Gegen Ende 1943 wurde infolge einer weiteren Reorganisation das Stalag 344 Lamsdorf errichtet. Dieses bestand aus zwei Teilen: dem Britenlager (zuvor Stalag VIII B Lamsdorf) und dem Russenlager (zuvor Stalag 318/VIII F Lamsdorf). Beide blieben bis zum Kriegsende in Funktion, wobei im ersteren erträglichere Lebensbedingungen herrschten als im letzteren. Das Britenlager verfügte über gemauerte Baracken und gegenüber den dort festgehaltenen Gefangenen kamen die Bestimmungen der Genfer Konvention von 1929 zur Anwendung. Das Russenlager hingegen galt den am zahlreichsten vertretenen und von den Deutschen am schlechtesten behandelten sowjetischen Kriegsgefangenen. Die Sterblichkeit unter ihnen war enorm. Bis 1945 gelangten rund 200.000 Soldaten der Roten Armee in das Lager. Etwa 40.000 von ihnen starben aufgrund von Kälte, Krankheiten und Auszehrung. Anfänglich wurden die sowjetischen Gefangenen unter freiem Himmel kaserniert, sie mussten sich in mit eigenen Händen gegrabenen Erdhöhlen vor der Kälte schützen. 1944 brachte man ca. 6.000 Warschauer Aufständischen in das Russenlager, u.a. Rittmeister Witold Pilecki, Oberst Jan Rzepecki, Oberstleutnant Franciszek Rataj, den leisen Dunklen (Soldat der Spezialeinheit „Cichociemni“) Stefan Bałuk, Jan Kazimierz Zawodny, Aleksander Gieysztor, Witold Kula, Leon Schiller und Roman Bratny. Materielle Spuren dieses Lagers sind heute die einzigartigen Barackenreste, eine von weit her sichtbare Hydrophoranlage sowie ein rekonstruierter Wachturm und Zaun.

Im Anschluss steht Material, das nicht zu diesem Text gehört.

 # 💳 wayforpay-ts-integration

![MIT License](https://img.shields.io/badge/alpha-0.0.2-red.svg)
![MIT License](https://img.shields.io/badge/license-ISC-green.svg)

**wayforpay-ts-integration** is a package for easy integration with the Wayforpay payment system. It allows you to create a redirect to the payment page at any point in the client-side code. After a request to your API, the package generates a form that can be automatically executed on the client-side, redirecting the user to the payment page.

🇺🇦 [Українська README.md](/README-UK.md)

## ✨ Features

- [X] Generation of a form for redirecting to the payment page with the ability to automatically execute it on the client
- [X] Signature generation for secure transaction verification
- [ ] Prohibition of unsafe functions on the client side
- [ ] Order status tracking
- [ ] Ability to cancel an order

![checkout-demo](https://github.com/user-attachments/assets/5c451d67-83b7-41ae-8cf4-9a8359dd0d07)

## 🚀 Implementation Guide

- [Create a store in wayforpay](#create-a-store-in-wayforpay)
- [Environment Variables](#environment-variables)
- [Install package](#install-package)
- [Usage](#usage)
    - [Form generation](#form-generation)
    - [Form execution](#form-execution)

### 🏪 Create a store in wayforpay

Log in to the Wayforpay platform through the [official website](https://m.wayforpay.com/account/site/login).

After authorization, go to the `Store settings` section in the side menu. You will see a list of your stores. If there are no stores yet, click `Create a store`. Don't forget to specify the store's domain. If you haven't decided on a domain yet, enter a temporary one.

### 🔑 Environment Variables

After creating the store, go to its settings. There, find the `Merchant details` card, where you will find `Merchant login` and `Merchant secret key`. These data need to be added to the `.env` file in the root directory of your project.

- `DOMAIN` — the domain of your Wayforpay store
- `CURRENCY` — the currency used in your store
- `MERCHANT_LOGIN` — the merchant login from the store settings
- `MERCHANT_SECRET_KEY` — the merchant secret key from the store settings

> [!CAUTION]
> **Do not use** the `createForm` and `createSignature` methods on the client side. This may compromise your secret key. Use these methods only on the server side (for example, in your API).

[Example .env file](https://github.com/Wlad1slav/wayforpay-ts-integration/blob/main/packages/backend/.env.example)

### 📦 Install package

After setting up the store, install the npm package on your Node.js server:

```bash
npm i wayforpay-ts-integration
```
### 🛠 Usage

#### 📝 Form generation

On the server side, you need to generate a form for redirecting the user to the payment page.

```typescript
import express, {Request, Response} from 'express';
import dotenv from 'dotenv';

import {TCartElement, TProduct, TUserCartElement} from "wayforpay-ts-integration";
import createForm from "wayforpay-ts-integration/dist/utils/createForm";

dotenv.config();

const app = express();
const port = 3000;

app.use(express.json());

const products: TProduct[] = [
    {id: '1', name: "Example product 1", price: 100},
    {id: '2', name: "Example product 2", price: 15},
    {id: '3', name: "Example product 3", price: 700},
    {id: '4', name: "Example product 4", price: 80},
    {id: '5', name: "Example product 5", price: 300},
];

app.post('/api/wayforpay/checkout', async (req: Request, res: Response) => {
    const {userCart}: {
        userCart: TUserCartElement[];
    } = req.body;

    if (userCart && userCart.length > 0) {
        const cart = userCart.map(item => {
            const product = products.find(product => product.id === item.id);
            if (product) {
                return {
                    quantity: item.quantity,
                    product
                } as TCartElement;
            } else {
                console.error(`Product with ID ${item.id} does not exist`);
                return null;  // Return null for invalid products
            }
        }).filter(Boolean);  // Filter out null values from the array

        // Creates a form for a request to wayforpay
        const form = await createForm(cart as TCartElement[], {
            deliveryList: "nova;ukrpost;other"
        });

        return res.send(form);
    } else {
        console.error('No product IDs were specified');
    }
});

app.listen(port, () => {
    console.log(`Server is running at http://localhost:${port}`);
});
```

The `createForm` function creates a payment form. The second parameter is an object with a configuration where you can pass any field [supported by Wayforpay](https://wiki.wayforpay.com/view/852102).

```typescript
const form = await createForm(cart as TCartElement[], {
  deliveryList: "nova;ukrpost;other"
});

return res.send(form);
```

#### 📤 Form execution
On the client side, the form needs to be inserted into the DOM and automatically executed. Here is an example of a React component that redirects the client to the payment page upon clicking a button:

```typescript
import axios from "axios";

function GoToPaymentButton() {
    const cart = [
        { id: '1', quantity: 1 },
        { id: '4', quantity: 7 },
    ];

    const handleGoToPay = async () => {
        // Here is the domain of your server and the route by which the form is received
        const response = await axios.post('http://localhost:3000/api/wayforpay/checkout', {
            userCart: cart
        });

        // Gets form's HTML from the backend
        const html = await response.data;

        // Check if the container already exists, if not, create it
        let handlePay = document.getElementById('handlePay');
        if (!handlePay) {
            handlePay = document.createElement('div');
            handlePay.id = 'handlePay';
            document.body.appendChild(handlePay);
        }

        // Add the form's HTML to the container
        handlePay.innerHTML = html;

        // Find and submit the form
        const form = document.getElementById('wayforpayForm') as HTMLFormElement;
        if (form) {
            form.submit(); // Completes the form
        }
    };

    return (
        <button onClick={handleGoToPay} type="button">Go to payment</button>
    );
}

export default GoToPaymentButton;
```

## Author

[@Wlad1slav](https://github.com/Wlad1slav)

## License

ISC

Insgesamt rund 300.000 Kriegsgefangene aus einigen Dutzend Nationen gingen während des Zweiten Weltkriegs durch die Lamsdorfer Gefangenenlager. Im Januar 1945 begann die Evakuierung der Gefangenen zu Fuß. Truppen der Roten Armee betraten das Lager am 17. und 18. März 1945.